MeMAD: Methods for managing audiovisual data - Combining automatic efficiency with human accuracy
MeMAD is a Horizon 2020 research project which is led by Aalto University, Finland. The project will develop novel methods and models for managing and accessing digital audiovisual information in multiple languages and for various use contexts and audiences. This will be based on a combination of computer vision technologies, human input, and machine learning approaches to derive enhanced descriptions of audio-visual content. These descriptions will benefit creative industries, such as TV broadcasters and on-demand media service providers, as well as people using their services, by enabling them to access audiovisual information in novel ways.
As a partner in this project, the Centre for Translation Studies is responsible for Workpackage 5, Comparing Human and Machine-Generated Multimodal Content Description and Translation. Building on our expertise in investigating the semantic, pragmatic, and discursive foundations of human audio description as an instance of multimodal translation and our experience of developing multimodal corpora, we will analyse and compare human and machine-generated descriptions of audiovisual content.

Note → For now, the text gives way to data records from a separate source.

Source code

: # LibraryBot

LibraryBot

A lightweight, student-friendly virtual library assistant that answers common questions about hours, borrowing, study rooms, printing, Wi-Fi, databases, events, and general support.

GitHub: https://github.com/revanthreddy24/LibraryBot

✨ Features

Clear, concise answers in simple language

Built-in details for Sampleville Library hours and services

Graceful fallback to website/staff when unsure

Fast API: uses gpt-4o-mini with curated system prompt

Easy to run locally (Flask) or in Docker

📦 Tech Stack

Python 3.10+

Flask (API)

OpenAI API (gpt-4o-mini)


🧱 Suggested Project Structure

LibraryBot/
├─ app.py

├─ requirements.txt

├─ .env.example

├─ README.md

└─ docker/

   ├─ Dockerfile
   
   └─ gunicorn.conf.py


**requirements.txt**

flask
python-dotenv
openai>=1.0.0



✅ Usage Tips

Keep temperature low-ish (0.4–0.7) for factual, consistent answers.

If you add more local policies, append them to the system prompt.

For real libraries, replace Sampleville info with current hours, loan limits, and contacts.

The main objectives are to identify characteristic features and patterns of each method and to re-model audio description, which was originally developed as an aid for visually impaired people, into a method of describing audiovisual content for diverse audiences. The ultimate aim is to contribute to a conceptual solution for machine-assisted video description.
The outcomes of this workpackage will facilitate story-telling and the re-use of content in the broadcasting context, and improve media access for visually impaired people and other diverse groups.
- Aalto University (FI)
- University of Helsinki (FI)
- Eurecom (FR)
- University of Surrey (UK)
- YLE (FI)
- Lingsoft (FI)
- Limecraft (BE)
- Institut National de l'Audiovisuel (FR).